René Marie: An artist can't just put your creativity out there and tell the public just deal with it. I don't think that's right. I think if we are going to be creative in ways that do disturb, then we have to face the results of that. It's not courageous, it's not fearless, if you just do it and walk away.

Sam Fuqua: That's René Marie, and this is Well, That Went Sideways! A podcast that serves as a resource to help people have healthy, respectful communication. We present a diversity of ideas, tools, and techniques to help you transform conflict in relationships of all kinds. On this episode, we talk with René Marie about an artist's response to conflict. She is a songwriter and singer. She's recorded almost a dozen albums, including Sound of Red, which was nominated for a 2016 Grammy Award in the Best Jazz Vocal Album category.

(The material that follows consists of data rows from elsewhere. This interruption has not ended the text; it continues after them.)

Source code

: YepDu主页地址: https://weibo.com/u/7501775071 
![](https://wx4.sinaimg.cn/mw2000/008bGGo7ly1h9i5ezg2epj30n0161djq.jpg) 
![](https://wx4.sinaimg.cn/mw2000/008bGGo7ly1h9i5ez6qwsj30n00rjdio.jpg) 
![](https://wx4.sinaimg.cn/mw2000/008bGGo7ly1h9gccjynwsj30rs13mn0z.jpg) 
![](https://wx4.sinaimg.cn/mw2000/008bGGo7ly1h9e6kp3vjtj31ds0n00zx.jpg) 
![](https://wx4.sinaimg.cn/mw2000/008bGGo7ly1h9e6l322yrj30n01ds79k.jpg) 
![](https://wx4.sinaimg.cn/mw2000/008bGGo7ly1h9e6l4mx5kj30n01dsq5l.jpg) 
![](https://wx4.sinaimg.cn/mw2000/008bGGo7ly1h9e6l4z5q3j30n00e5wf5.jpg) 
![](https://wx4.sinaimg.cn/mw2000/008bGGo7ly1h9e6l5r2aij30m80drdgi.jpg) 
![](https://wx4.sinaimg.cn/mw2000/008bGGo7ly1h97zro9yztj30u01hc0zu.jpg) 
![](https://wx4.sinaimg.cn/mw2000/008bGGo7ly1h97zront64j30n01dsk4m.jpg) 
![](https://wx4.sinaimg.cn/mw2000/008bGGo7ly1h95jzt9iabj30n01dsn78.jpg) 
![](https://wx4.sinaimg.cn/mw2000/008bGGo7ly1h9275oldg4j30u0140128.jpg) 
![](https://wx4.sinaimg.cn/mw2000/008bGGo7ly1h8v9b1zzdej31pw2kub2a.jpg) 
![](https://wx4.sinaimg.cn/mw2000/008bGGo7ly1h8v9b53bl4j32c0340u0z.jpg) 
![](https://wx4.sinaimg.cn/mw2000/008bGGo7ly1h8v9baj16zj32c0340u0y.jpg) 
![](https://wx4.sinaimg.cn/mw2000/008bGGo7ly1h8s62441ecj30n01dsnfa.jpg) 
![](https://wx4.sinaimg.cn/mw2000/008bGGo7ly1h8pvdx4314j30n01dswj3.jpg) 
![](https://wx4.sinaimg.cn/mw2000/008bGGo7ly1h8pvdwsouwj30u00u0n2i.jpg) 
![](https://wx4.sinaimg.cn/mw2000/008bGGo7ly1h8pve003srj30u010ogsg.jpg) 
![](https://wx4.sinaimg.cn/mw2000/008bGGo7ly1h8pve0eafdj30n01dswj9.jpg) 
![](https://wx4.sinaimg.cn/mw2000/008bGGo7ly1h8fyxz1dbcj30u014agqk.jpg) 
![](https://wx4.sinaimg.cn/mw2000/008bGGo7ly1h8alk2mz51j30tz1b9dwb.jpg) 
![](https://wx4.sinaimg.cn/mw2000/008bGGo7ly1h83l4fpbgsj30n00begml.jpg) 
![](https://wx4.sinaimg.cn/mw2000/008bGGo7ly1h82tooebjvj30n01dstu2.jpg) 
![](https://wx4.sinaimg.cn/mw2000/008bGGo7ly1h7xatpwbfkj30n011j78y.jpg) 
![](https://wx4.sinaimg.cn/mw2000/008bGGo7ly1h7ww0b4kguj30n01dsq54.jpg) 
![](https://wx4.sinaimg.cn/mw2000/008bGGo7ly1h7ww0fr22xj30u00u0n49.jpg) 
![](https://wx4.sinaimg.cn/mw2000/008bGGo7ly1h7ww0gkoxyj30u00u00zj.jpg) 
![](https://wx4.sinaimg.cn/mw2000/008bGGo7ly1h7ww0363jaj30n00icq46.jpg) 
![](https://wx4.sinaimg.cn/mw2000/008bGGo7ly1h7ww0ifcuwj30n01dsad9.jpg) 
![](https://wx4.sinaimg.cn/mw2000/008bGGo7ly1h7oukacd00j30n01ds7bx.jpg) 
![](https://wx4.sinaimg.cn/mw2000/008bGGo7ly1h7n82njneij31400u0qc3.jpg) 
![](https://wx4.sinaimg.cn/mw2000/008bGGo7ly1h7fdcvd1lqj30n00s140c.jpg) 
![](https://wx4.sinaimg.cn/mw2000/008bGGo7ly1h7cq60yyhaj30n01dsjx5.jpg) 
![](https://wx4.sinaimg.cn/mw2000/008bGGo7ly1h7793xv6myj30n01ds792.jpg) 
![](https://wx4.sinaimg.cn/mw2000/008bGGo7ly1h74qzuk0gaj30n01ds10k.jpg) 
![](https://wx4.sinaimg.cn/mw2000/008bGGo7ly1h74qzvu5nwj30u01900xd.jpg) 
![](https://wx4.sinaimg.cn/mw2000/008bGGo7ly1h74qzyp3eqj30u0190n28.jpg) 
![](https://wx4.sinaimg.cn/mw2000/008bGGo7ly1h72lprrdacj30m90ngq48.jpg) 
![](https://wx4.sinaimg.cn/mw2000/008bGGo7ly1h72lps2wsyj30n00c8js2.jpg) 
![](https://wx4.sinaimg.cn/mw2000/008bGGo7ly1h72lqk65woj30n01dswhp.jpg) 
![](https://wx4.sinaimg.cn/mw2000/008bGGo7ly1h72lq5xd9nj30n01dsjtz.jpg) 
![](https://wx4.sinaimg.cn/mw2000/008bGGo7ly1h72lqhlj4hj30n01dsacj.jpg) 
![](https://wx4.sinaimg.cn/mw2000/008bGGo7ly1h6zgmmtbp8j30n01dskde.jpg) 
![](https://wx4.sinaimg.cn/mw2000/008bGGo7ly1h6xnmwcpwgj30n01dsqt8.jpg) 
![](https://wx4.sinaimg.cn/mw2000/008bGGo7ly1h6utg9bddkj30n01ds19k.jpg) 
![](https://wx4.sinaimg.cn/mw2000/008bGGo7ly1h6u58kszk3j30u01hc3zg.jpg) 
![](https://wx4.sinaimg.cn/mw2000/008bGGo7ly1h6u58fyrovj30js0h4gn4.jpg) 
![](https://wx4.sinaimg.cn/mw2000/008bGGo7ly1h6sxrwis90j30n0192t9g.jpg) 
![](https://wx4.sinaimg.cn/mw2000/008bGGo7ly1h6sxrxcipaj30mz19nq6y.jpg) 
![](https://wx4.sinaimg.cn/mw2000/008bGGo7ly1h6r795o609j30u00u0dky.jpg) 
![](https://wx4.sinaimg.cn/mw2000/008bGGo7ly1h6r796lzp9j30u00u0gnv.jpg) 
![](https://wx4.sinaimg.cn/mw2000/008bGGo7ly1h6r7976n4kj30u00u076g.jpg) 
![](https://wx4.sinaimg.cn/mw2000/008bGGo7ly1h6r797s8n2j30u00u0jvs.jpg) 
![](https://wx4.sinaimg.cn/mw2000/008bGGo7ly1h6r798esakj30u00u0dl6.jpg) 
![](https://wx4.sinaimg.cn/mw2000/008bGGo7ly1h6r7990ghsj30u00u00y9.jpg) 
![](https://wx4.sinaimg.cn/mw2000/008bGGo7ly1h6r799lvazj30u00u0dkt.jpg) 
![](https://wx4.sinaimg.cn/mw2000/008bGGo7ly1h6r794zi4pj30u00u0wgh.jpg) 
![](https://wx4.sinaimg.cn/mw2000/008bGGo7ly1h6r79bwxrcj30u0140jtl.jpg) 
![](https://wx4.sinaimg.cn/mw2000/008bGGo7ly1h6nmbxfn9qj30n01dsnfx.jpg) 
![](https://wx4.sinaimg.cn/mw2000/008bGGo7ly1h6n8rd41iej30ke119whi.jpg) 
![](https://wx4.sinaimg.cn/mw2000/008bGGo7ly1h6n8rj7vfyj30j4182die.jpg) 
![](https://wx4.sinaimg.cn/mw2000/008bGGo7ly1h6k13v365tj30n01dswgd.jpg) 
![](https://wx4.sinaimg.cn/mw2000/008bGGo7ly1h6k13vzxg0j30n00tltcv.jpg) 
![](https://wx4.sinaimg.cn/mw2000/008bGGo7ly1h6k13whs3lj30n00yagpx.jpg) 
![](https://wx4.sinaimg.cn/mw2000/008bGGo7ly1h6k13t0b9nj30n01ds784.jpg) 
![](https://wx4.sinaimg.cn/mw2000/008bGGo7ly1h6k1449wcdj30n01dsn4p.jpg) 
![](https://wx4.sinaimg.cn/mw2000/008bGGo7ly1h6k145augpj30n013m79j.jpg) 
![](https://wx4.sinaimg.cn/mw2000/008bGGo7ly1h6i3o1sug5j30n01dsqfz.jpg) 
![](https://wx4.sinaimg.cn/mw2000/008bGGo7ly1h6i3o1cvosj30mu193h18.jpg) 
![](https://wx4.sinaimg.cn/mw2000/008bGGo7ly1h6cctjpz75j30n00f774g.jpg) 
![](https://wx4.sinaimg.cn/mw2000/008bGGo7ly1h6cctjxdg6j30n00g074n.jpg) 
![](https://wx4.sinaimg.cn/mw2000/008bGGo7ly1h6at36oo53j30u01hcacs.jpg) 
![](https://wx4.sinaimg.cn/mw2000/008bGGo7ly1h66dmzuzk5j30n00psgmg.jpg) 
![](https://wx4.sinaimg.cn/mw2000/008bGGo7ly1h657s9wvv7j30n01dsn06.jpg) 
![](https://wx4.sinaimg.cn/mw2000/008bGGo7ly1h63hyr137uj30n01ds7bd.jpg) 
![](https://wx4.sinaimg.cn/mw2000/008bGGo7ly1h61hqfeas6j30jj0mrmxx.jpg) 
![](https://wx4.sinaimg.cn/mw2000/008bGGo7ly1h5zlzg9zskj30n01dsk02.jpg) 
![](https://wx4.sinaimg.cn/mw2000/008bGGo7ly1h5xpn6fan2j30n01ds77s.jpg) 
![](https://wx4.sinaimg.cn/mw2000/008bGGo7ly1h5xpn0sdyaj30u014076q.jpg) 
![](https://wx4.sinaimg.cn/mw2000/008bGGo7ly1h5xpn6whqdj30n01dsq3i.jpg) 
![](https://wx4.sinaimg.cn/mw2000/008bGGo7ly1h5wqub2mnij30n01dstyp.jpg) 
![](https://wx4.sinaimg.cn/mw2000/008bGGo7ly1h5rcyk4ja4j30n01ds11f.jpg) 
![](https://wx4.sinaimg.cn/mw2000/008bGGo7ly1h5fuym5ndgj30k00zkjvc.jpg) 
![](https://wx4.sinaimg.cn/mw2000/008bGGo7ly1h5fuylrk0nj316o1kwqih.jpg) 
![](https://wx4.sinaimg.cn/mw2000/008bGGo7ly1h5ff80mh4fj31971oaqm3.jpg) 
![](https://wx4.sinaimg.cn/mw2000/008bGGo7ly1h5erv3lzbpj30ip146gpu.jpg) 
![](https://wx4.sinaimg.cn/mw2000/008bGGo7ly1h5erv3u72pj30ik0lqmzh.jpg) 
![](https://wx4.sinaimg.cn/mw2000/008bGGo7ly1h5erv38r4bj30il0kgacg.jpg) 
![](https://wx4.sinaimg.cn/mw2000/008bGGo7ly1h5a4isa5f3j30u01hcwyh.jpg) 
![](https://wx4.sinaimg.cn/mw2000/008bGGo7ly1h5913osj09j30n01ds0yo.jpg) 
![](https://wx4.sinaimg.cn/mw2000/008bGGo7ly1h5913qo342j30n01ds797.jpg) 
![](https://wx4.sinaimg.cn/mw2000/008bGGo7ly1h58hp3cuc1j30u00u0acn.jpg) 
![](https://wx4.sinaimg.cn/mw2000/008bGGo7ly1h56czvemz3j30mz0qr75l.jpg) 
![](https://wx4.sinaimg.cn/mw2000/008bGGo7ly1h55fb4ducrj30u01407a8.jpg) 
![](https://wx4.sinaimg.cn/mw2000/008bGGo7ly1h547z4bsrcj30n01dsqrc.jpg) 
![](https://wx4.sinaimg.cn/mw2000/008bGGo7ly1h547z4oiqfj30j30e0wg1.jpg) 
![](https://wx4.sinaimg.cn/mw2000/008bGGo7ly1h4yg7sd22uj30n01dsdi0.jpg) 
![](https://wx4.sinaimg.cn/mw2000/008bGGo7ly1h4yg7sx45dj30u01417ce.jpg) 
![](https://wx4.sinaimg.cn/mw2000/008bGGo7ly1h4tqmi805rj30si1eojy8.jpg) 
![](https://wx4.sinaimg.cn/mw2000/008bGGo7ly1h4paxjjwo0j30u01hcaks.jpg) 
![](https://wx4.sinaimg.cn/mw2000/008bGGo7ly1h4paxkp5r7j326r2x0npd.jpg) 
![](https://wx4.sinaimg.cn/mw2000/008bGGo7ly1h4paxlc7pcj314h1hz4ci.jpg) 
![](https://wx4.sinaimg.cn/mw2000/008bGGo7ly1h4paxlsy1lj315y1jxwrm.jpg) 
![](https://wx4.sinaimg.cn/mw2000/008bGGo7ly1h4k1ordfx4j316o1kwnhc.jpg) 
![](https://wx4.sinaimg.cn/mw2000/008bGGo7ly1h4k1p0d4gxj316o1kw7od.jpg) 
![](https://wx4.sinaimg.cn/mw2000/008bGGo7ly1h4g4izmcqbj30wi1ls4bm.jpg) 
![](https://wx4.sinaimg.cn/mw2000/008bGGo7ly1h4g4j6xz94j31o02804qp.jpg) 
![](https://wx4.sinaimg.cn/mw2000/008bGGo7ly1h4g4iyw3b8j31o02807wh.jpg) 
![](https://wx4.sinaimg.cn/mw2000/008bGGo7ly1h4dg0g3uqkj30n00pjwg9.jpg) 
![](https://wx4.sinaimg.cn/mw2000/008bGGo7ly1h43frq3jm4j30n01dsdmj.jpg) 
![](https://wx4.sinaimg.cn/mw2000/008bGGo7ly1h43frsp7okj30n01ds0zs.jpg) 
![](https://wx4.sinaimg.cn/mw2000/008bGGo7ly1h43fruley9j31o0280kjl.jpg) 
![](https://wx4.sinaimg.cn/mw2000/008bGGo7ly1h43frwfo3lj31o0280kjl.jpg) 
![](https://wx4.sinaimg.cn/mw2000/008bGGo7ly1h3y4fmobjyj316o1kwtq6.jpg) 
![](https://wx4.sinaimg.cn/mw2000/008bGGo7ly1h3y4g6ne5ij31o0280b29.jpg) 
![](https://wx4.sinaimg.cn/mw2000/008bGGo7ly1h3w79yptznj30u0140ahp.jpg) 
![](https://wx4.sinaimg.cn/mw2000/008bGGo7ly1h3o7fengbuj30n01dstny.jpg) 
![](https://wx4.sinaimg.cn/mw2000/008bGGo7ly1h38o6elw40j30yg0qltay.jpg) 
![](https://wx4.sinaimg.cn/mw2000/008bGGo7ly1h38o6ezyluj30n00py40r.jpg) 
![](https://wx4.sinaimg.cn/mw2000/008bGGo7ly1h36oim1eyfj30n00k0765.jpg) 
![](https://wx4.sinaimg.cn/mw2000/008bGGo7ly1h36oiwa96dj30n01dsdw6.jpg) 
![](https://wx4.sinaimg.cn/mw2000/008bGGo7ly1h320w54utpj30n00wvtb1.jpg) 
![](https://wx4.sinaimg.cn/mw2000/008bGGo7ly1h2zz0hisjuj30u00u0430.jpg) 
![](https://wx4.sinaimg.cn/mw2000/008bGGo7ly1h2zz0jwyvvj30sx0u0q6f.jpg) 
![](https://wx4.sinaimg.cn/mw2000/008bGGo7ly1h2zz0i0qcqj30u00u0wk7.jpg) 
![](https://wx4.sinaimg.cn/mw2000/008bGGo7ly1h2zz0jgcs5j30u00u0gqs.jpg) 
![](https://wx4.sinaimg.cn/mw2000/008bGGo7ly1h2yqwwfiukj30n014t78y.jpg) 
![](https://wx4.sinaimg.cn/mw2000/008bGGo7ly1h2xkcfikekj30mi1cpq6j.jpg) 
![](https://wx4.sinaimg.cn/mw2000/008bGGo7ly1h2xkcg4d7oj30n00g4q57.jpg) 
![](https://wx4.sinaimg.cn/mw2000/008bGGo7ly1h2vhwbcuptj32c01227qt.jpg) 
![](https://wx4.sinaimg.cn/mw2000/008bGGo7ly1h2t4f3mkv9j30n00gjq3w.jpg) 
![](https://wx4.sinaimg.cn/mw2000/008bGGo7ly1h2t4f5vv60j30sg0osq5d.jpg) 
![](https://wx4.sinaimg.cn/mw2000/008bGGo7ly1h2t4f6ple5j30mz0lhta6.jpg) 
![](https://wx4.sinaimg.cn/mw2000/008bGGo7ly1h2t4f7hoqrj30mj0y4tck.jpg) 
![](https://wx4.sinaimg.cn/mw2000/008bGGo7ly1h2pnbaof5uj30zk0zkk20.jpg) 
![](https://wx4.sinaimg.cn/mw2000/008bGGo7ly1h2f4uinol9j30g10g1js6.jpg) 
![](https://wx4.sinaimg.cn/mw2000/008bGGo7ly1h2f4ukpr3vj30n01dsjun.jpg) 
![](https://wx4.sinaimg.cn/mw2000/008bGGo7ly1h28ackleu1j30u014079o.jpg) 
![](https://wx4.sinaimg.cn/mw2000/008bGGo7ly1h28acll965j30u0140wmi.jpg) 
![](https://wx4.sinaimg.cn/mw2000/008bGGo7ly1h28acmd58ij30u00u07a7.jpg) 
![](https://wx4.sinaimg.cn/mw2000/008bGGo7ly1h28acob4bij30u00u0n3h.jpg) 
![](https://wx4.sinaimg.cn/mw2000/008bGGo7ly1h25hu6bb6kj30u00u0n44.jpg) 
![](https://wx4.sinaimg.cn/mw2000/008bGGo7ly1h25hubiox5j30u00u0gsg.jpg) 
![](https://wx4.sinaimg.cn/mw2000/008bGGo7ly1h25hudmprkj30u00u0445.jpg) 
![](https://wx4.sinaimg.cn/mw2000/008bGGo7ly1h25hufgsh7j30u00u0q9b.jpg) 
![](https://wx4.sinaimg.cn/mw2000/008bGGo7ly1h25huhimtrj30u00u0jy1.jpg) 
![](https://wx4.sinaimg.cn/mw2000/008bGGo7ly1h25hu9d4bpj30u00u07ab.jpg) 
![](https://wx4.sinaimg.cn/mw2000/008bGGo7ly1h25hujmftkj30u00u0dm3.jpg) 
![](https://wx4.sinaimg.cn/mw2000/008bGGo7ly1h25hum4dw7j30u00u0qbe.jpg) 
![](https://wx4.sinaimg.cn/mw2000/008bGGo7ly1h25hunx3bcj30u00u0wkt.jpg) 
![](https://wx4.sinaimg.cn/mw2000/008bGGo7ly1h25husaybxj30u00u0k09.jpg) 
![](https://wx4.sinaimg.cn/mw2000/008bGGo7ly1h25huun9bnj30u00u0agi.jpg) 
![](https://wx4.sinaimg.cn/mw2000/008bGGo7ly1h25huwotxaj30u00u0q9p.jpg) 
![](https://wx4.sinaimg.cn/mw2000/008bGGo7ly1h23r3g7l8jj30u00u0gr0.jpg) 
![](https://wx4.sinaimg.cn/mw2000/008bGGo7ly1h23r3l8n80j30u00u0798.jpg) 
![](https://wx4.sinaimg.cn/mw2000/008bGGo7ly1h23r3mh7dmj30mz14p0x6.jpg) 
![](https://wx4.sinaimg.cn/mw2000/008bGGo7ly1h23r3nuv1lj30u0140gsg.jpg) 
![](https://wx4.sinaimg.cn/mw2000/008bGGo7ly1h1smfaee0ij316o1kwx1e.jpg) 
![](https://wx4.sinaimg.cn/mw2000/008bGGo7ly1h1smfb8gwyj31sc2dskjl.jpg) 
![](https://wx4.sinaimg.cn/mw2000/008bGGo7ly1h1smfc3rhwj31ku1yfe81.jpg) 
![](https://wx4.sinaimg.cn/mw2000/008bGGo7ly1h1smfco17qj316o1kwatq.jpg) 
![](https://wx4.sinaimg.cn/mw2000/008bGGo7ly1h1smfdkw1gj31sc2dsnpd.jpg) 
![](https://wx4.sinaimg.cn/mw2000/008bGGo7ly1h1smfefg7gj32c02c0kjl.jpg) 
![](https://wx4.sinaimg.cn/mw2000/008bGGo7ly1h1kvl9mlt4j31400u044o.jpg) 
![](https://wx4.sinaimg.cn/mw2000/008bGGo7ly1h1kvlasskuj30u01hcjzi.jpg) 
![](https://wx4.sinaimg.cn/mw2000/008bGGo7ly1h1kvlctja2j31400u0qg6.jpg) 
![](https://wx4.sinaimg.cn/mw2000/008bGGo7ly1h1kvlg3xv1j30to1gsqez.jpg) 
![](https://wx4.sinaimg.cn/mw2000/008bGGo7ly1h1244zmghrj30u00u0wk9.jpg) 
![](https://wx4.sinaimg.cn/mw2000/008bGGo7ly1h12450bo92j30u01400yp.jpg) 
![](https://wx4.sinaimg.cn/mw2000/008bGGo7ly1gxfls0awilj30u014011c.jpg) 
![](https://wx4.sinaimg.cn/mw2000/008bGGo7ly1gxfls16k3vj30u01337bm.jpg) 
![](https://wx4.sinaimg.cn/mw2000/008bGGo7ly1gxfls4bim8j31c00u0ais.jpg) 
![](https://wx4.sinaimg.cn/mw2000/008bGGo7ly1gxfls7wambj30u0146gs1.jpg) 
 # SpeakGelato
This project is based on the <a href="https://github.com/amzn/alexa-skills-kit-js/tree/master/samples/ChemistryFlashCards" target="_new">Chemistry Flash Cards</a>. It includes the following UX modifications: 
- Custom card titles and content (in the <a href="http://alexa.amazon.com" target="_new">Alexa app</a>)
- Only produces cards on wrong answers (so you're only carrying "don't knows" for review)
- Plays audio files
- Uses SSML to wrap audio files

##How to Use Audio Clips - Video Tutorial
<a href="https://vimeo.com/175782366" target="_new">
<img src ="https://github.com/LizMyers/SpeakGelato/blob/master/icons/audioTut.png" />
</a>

I'm Sam Fuqua, co-host of the program with Alexis Miles. Hi Alexis.

Alexis Miles: Hi Sam.

Sam Fuqua: And we are so happy to be joined for this edition of Well, That Went Sideways! by René Marie. Welcome.

René Marie: Thank you very much. I'm so happy to be here.

Sam Fuqua: I wanted to start with just asking you about how you started your singing career because you started later than most people. You were in your forties, right?

René Marie: I was in my forties when I started getting paid to sing.

Sam Fuqua: Okay.

René Marie: I'll put it like that.

Sam Fuqua: In terms of taking that leap to...

René Marie: Mm-hmm...

Sam Fuqua: ...being a professional singer, was there any internal conflict that you had to deal with?

René Marie: No, there wasn't any conflict. There was a lot of ignorance. And I didn't know what I was doing. In fact, I didn't have a plan. I just started singing because one day my son heard, uh, uh, a singer singing the songs that I would sing at home. She was on stage with a band and he thought I could do a better job, and he talked me into, uh, starting to sing in public. My husband, uh, also thought it was a good idea, so I just like on a whim, just, was no forethought, there was no plan, there was no, nothing like that. It was just, "La-la-la-la-la I think I'm gonna sing." Kinda like that. Really. And the more I got into it, the more I realized that this was a form of communication I had kinda let go by the wayside. It was another language actually, that I could communicate with much better than any other way of communicating that I have. So, that was how it happened. And then people would ask me, "Well, what's your five-year plan?" And, which point I would laugh, not in their face, but I would laugh because I was like, I don't even have a five-day plan.

I don't know what you're talking about. And it turns out I'm a person who makes decisions by how I feel about things inside rather than having this plan written out on a piece of paper. You know what I mean, Sam?

Sam Fuqua: I do. I, I think sometimes that works for me. Other times I wish I had a plan.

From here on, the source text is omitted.